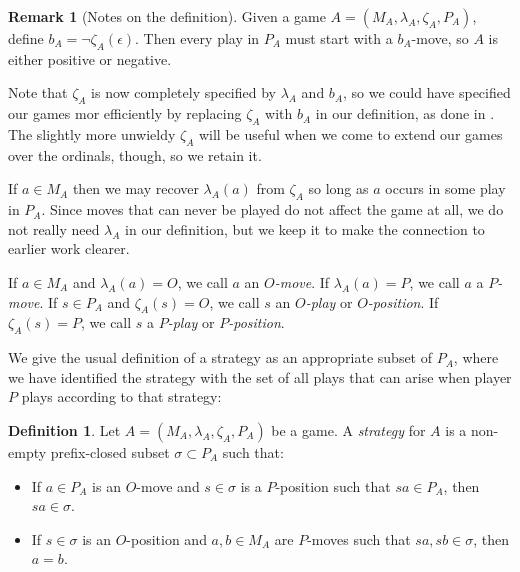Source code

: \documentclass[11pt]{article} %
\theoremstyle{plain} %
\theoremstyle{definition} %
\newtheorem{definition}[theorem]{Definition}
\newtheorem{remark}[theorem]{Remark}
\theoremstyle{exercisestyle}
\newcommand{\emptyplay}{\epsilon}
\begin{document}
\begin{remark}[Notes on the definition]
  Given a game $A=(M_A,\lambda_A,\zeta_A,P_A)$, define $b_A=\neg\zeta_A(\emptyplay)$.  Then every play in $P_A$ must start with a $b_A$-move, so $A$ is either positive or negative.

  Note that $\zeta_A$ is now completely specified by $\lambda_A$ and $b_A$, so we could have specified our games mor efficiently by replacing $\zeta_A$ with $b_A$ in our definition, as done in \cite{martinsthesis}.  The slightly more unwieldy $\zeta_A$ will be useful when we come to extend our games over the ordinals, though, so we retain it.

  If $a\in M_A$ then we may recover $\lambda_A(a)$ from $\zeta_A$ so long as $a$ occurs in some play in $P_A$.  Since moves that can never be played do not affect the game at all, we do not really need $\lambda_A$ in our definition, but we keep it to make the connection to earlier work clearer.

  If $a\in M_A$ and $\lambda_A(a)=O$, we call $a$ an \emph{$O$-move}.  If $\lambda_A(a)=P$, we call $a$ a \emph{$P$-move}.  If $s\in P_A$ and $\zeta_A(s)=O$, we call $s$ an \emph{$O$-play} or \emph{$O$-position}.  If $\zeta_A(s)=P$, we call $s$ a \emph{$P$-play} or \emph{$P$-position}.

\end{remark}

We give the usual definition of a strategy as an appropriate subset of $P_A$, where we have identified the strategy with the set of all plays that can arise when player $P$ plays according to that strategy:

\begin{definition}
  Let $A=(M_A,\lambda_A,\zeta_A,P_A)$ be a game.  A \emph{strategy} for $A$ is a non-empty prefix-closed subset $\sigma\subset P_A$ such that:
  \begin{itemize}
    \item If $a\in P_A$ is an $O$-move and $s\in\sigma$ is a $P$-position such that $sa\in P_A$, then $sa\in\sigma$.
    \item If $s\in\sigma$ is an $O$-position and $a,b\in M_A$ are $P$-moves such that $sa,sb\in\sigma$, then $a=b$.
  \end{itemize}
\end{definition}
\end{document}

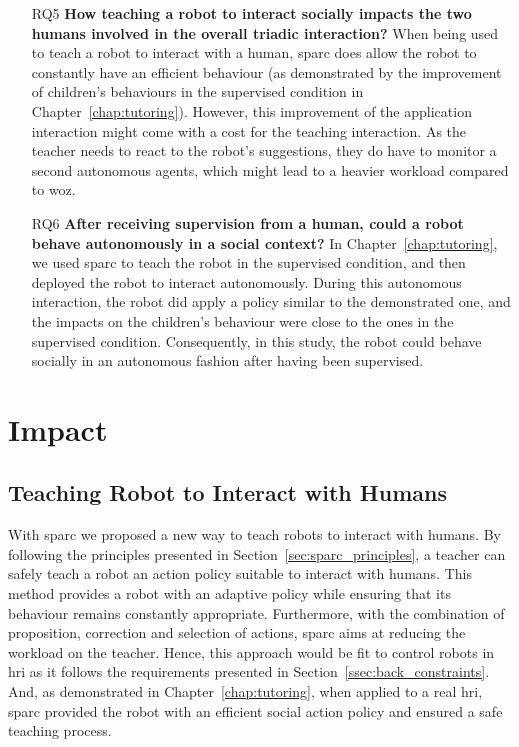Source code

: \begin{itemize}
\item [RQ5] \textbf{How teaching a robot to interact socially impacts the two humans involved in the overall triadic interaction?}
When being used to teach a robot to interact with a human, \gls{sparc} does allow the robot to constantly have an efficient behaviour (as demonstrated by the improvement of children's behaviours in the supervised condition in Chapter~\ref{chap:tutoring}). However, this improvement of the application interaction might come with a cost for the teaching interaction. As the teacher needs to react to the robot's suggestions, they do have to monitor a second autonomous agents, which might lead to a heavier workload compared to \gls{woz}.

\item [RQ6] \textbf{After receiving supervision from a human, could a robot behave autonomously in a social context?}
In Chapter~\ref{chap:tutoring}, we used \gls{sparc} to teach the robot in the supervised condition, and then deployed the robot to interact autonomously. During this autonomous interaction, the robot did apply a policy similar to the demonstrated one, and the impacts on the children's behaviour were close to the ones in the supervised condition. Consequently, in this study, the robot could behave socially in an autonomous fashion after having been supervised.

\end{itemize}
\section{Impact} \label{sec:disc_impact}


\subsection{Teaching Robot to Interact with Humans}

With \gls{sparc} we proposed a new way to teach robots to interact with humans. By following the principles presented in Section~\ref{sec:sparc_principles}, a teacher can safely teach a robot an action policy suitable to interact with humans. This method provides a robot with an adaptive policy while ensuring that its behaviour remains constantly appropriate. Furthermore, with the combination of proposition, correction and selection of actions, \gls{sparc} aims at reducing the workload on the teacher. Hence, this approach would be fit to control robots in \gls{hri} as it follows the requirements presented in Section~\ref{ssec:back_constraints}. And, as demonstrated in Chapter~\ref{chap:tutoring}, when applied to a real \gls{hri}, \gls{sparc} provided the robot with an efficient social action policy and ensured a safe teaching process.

--

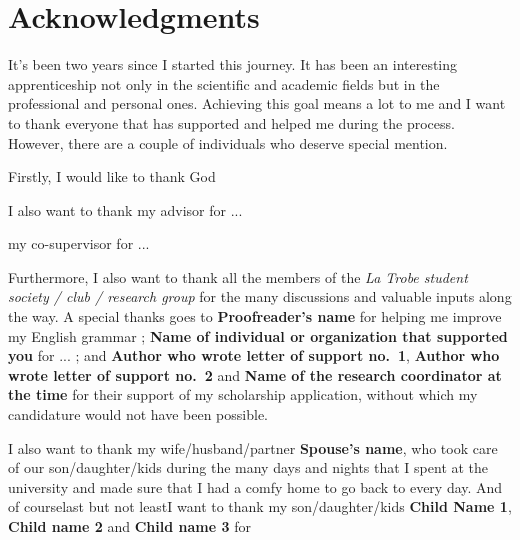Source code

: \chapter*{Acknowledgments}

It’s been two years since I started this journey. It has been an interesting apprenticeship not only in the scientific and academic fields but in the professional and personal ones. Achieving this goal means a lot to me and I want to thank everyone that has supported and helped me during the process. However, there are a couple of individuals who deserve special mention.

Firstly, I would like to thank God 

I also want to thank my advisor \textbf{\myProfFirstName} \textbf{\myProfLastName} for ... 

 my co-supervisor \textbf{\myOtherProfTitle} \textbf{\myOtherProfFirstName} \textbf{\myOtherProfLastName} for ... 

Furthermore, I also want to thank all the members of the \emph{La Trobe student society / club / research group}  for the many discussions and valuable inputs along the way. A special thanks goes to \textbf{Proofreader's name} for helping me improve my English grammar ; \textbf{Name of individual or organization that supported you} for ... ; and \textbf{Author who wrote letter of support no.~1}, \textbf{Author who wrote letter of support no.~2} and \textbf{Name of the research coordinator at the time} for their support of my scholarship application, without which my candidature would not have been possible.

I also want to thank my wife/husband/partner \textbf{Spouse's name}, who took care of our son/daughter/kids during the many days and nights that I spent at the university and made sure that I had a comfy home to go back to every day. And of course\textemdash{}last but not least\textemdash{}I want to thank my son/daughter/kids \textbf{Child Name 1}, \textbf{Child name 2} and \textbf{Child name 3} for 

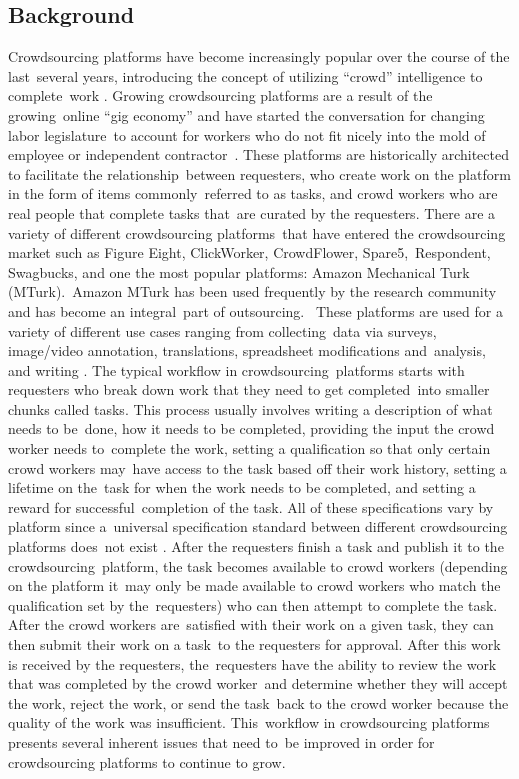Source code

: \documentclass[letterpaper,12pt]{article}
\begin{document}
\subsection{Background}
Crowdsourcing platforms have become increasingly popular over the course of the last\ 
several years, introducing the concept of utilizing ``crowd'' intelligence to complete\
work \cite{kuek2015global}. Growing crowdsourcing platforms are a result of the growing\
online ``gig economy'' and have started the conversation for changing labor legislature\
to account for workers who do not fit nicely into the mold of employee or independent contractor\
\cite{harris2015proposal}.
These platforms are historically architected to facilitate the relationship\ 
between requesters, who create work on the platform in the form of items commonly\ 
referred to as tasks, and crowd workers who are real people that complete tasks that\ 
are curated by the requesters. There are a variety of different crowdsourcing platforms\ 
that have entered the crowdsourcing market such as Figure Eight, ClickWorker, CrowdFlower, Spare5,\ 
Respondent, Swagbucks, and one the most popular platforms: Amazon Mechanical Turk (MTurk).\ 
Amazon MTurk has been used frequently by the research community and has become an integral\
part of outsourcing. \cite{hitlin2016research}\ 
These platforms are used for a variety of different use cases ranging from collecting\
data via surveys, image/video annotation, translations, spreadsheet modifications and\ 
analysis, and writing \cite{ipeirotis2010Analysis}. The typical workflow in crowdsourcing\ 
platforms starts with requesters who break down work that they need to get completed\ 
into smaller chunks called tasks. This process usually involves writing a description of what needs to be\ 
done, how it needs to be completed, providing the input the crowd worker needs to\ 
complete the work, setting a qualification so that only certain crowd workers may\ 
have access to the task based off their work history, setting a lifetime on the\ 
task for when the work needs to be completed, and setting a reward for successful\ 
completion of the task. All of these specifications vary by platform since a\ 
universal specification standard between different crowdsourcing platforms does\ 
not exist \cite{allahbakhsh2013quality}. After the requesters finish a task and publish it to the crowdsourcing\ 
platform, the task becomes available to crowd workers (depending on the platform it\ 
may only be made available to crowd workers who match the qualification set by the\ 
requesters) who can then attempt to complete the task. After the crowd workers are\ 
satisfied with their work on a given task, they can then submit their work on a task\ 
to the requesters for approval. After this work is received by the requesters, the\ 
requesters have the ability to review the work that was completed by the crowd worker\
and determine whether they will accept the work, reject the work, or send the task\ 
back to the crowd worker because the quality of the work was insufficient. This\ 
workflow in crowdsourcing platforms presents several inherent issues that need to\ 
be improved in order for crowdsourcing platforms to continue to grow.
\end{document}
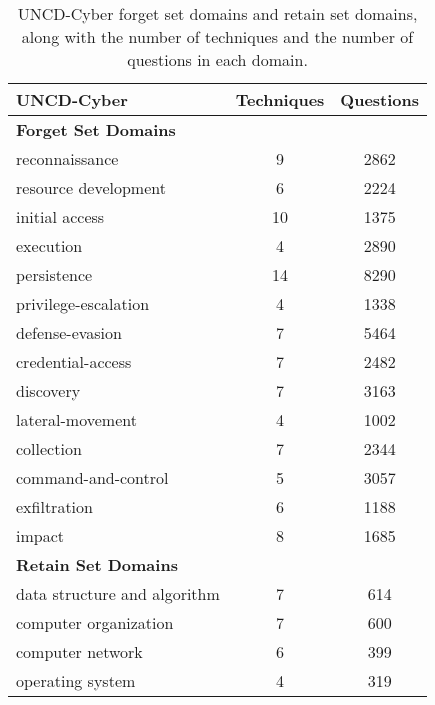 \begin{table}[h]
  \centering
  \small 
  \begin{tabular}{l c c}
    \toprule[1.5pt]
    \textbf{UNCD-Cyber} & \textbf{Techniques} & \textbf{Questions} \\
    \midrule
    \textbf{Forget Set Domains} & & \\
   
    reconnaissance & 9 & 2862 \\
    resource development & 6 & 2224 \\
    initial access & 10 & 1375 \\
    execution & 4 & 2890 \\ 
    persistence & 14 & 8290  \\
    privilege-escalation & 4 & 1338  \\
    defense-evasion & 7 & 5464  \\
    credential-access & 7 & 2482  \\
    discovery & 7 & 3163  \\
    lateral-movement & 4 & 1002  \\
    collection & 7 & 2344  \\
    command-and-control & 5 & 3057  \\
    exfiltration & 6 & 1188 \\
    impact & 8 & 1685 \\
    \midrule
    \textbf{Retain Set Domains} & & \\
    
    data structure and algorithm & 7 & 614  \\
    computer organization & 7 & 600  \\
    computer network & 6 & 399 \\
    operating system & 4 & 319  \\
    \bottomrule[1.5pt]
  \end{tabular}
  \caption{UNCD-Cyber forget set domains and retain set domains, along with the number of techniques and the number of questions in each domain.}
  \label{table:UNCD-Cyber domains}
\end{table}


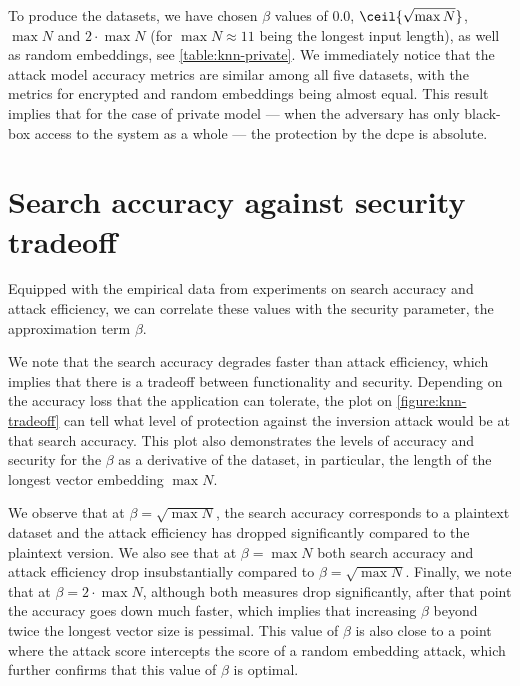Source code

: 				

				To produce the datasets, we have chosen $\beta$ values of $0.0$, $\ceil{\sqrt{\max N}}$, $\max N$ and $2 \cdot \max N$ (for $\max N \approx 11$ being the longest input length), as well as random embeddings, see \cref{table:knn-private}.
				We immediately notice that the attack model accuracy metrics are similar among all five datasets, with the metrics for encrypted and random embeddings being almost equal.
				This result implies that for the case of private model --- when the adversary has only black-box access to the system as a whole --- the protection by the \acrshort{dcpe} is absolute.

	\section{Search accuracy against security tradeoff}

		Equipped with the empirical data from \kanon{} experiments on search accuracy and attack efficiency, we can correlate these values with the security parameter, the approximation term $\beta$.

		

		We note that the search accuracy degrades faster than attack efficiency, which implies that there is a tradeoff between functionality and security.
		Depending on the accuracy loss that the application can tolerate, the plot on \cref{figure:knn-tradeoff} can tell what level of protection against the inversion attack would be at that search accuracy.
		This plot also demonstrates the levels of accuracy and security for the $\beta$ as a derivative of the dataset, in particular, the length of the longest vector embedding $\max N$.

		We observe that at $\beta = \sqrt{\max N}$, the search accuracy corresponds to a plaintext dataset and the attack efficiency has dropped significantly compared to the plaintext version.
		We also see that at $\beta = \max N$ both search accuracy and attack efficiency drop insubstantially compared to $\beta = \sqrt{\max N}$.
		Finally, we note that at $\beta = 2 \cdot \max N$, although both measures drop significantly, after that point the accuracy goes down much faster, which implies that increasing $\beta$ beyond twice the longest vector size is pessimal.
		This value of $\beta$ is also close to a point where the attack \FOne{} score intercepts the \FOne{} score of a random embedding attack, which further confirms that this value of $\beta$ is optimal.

* * *

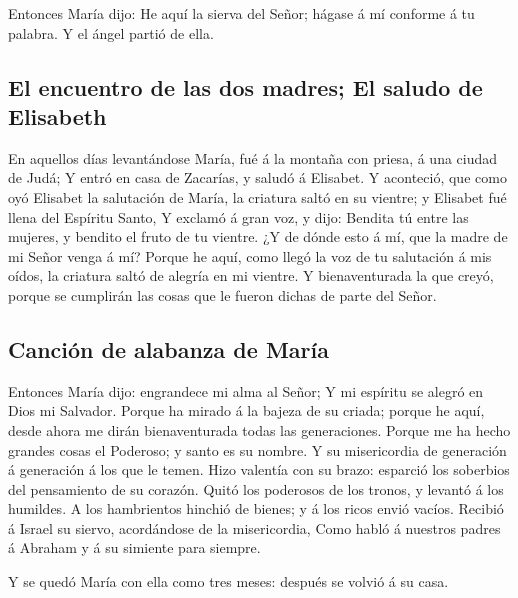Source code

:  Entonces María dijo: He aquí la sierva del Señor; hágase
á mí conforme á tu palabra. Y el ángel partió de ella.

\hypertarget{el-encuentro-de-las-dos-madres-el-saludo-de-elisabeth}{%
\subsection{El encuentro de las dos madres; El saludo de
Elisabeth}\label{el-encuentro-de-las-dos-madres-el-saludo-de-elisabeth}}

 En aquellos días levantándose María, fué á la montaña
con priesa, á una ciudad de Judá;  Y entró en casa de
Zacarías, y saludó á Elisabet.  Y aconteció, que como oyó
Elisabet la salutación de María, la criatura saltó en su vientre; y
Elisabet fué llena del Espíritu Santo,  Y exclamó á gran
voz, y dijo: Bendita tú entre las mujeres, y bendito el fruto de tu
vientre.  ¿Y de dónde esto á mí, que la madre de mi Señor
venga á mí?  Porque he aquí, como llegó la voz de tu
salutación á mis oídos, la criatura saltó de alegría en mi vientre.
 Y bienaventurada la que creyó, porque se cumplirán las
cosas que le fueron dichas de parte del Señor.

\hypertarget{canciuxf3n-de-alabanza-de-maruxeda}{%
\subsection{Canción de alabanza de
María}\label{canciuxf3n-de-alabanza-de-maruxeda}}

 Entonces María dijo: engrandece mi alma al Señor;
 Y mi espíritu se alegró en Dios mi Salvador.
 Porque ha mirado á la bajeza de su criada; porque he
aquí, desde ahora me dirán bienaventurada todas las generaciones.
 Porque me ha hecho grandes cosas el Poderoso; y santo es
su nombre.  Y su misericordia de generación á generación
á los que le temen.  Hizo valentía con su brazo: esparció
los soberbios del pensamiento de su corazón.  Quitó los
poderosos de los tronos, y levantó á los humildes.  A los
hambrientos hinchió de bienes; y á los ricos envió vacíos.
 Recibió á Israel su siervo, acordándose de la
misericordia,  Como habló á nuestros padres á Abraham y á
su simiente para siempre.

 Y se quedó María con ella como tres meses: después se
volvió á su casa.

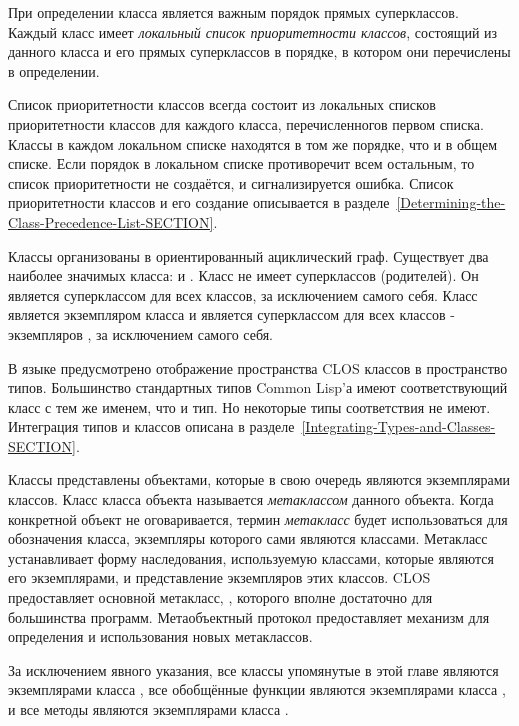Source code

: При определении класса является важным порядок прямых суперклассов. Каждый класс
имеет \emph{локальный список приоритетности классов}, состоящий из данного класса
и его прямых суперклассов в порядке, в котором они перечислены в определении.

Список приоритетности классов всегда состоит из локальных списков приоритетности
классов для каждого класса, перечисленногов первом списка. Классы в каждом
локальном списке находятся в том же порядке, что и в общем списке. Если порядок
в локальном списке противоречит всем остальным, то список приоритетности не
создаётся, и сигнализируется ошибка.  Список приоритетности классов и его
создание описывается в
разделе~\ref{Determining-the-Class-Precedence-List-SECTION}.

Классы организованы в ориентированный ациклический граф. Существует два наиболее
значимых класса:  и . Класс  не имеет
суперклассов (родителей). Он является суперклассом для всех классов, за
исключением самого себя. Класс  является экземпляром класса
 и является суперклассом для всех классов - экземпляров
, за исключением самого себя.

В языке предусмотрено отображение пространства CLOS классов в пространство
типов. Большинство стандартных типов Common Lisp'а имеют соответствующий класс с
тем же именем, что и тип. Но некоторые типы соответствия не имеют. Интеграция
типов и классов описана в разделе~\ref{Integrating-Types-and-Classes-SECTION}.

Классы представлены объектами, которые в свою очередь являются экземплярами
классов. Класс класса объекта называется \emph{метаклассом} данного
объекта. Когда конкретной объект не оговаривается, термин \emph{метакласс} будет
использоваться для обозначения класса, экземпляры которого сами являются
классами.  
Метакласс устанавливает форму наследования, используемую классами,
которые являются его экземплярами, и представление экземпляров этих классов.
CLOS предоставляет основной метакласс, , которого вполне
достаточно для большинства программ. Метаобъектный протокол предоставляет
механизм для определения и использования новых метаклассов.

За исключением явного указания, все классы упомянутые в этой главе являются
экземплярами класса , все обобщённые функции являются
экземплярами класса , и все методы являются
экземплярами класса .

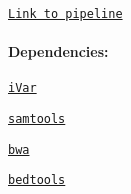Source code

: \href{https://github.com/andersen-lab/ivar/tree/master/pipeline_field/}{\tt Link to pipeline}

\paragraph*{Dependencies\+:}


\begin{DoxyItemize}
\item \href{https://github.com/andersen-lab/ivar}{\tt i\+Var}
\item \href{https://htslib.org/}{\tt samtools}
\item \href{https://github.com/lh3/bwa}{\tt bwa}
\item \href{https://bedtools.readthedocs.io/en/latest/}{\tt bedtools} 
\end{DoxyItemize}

:: EXERCISE INSTRUCTIONS ::
When you reach the line in the material above that holds "reconnaissance & 9 & 2862 \\", begin reproducing lines exactly, and stop after the line that holds "set domains and".

:: RESPONSE BOX ::
    reconnaissance & 9 & 2862 \\
    resource development & 6 & 2224 \\
    initial access & 10 & 1375 \\
    execution & 4 & 2890 \\ 
    persistence & 14 & 8290  \\
    privilege-escalation & 4 & 1338  \\
    defense-evasion & 7 & 5464  \\
    credential-access & 7 & 2482  \\
    discovery & 7 & 3163  \\
    lateral-movement & 4 & 1002  \\
    collection & 7 & 2344  \\
    command-and-control & 5 & 3057  \\
    exfiltration & 6 & 1188 \\
    impact & 8 & 1685 \\
    \midrule
    \textbf{Retain Set Domains} & & \\
    
    data structure and algorithm & 7 & 614  \\
    computer organization & 7 & 600  \\
    computer network & 6 & 399 \\
    operating system & 4 & 319  \\
    \bottomrule[1.5pt]
  \end{tabular}
  \caption{UNCD-Cyber forget set domains and retain set domains, along with the number of techniques and the number of questions in each domain.}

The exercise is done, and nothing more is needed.